Controlled degradation of nanoporous silicon particles by selectively tuning pore size & porosity
J.O. Martinez, E. Tasciotti, C. Chiappini, X. Liu, M. Ferrari
The University of Texas Health Science Center, US
Keywords: drug delivery, degradation, nanoporous, nanovector delivery, nanomedicine
Abstract:This system is based on nanoporous silicon (NPS) particles of defined size and shape with tunable pore size (5-150 nm) and porosities (30-80%) that have been mathematical derived to bypass biobarriers. In this abstract we present the data relative to the degradation of four distinct particle types presenting different physico-chemical properties. By applying several characterization methods such as Inductively Coupled Plasma – Atomic Emission Spectroscopy (ICP-AES), Scanning Electron Microscopy (SEM), flow cytometry, zeta potential and a cell and particle counter and sizer, we observed that the degradation of these NPS particles correlated with its pore size and porosity resulting in rates that were unique to each particle.

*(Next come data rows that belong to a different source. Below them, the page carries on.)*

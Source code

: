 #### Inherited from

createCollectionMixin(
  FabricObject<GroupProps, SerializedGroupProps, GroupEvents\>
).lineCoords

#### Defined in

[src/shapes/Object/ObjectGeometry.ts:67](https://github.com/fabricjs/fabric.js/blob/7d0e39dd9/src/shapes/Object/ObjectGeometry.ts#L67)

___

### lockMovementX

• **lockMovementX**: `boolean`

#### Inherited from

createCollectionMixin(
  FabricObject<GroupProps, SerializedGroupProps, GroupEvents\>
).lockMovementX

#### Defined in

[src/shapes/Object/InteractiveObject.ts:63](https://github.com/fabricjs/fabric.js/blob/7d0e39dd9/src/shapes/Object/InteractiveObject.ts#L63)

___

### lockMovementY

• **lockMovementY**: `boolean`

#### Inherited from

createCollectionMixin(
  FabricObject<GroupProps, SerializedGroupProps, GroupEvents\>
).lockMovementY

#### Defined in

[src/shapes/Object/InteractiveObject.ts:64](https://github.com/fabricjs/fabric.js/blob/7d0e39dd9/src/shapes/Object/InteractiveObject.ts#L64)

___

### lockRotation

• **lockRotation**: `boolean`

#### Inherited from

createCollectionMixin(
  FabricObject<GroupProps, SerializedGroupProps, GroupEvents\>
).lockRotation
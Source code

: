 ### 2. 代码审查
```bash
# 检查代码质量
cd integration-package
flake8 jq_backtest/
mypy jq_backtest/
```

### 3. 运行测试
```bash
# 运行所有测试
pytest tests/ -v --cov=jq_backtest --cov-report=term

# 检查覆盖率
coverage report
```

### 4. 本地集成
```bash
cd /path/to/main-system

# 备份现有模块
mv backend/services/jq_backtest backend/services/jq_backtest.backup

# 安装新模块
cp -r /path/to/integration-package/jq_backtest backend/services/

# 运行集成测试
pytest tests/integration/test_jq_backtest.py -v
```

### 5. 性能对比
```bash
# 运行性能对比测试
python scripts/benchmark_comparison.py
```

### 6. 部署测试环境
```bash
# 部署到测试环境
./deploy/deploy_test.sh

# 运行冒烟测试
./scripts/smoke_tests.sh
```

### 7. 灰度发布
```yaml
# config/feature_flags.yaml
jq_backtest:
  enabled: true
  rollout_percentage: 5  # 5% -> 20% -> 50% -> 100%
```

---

Comparing SEM images with ICP-AES analysis, we show that NPS particles degrade such that the highly porous ring is the first main feature to disappear, allowing for increased surface area and decreasing the amount of bulk silicon which induces a higher porosity within the structure and essentially decreases the amount of time till the particle becomes completely degraded. Thus, by tuning the porosity of the microparticles one can control the rate of degradation and potentially optimize the release of nanovectors and tailoring the pharmacokinetics of the drug inside them.